> _Aim of the task_:
Using "Facing" as the search string, find the matching lines below and copy them.

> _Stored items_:
┌────────

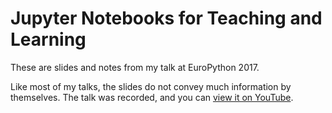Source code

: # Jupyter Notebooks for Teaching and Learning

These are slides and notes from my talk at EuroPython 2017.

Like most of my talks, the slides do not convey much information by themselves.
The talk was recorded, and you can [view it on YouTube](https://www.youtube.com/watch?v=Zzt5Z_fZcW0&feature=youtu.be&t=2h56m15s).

└────────
┌────────

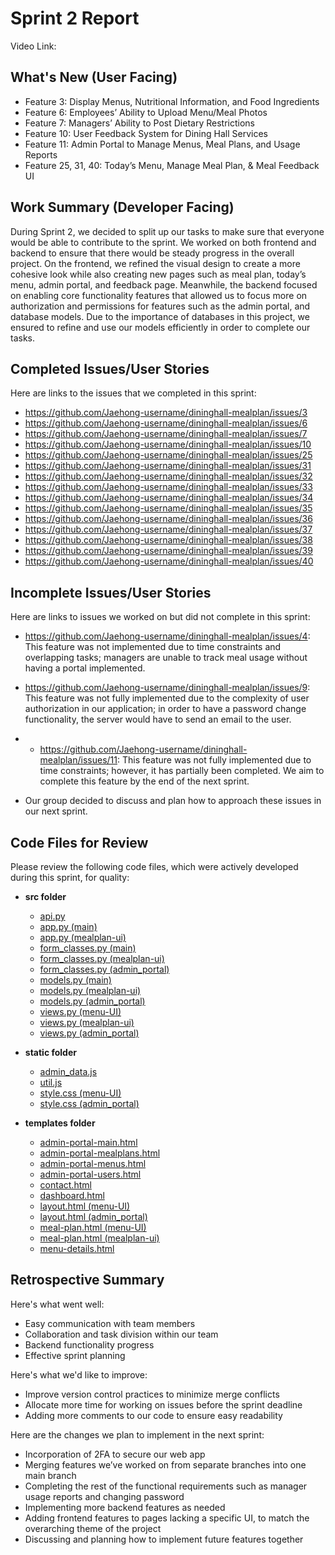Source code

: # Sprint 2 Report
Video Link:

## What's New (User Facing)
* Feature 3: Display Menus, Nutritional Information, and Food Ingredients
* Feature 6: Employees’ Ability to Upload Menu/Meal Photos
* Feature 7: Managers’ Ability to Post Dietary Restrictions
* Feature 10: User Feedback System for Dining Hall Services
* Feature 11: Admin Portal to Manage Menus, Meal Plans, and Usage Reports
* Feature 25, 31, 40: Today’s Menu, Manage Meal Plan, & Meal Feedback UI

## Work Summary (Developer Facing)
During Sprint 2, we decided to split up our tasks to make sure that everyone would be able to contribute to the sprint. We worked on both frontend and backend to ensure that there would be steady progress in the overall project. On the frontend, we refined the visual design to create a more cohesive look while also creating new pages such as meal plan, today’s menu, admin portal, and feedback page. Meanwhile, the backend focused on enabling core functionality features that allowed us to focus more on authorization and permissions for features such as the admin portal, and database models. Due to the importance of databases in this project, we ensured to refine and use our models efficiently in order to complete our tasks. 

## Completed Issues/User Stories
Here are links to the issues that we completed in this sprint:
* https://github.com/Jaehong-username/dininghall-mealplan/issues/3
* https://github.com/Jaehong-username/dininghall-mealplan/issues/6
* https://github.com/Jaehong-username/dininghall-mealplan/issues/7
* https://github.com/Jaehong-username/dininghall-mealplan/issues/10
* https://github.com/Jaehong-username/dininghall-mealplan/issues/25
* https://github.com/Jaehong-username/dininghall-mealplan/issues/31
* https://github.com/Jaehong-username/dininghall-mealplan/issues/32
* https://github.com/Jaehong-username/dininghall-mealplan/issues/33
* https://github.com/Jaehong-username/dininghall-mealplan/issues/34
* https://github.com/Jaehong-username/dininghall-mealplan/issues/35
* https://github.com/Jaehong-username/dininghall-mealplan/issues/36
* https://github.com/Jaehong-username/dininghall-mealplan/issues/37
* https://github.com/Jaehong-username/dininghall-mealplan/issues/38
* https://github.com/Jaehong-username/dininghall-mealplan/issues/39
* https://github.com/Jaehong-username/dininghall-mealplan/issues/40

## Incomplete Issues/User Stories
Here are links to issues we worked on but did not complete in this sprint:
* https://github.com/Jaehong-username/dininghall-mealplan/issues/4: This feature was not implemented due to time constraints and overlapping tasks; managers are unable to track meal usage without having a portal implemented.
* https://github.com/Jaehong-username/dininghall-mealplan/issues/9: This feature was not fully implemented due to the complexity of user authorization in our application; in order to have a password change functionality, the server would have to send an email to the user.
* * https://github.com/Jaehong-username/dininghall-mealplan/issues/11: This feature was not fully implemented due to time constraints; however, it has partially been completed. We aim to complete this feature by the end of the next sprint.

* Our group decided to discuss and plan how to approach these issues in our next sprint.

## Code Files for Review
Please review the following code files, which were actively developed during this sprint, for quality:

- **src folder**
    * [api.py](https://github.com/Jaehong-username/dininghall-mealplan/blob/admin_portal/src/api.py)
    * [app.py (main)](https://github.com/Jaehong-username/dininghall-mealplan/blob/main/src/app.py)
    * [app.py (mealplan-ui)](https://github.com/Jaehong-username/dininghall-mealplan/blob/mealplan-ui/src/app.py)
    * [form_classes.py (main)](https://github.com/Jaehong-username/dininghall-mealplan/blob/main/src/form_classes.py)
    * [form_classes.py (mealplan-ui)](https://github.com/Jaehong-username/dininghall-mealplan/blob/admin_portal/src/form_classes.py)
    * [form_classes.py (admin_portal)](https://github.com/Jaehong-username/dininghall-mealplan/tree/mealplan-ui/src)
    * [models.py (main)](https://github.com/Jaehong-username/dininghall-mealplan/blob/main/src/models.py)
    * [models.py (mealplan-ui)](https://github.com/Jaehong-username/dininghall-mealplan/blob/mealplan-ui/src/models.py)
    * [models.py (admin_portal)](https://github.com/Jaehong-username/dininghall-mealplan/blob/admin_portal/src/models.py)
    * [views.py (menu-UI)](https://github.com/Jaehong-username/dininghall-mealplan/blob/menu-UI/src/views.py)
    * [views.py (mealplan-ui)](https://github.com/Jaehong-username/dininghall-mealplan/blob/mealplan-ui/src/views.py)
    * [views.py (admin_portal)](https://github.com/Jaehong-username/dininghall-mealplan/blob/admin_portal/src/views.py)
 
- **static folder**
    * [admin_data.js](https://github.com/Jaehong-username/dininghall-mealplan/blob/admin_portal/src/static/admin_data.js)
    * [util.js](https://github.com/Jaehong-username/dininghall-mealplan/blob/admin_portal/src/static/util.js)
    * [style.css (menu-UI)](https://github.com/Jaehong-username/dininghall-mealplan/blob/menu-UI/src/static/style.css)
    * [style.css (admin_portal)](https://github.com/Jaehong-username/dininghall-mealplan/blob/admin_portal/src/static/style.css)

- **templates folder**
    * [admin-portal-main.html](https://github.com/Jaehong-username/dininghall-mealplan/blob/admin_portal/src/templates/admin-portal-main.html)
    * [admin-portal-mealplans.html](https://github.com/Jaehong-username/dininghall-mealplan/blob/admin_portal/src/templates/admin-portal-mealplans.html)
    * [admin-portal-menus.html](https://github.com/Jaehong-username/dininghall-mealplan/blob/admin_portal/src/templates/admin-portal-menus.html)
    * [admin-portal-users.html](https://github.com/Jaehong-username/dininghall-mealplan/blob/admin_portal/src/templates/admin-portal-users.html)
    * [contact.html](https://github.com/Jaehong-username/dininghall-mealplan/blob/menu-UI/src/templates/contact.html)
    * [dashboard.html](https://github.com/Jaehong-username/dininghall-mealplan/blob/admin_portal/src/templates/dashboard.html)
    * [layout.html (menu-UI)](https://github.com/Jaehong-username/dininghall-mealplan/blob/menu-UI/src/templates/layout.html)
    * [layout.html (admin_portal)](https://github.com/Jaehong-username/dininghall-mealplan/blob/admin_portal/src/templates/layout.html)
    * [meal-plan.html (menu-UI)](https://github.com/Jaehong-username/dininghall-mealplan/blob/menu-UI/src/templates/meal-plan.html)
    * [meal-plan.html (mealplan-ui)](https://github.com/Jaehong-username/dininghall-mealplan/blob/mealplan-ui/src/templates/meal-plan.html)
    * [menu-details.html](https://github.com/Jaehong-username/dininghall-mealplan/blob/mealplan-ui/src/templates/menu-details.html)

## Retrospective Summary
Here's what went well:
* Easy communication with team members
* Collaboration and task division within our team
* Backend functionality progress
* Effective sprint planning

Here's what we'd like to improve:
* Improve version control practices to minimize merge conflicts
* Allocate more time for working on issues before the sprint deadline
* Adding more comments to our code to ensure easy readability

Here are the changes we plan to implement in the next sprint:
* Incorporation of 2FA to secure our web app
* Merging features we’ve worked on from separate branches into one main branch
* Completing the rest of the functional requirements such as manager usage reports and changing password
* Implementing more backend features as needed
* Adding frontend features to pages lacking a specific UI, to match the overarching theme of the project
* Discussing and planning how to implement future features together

└────────
┌────────

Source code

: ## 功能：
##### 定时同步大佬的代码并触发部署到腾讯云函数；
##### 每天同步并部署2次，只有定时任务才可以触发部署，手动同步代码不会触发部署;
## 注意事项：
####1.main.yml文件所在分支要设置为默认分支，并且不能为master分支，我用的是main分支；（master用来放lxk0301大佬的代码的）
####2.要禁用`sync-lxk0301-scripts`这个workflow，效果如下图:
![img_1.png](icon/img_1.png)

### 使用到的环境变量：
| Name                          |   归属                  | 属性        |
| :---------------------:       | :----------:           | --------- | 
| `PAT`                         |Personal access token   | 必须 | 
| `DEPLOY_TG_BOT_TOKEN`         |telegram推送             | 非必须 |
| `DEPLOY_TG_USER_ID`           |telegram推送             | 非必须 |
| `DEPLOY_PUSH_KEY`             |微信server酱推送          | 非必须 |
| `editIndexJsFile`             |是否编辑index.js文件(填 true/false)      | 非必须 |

└────────

> _Expected answer_:
## What's New (User Facing)
## Work Summary (Developer Facing)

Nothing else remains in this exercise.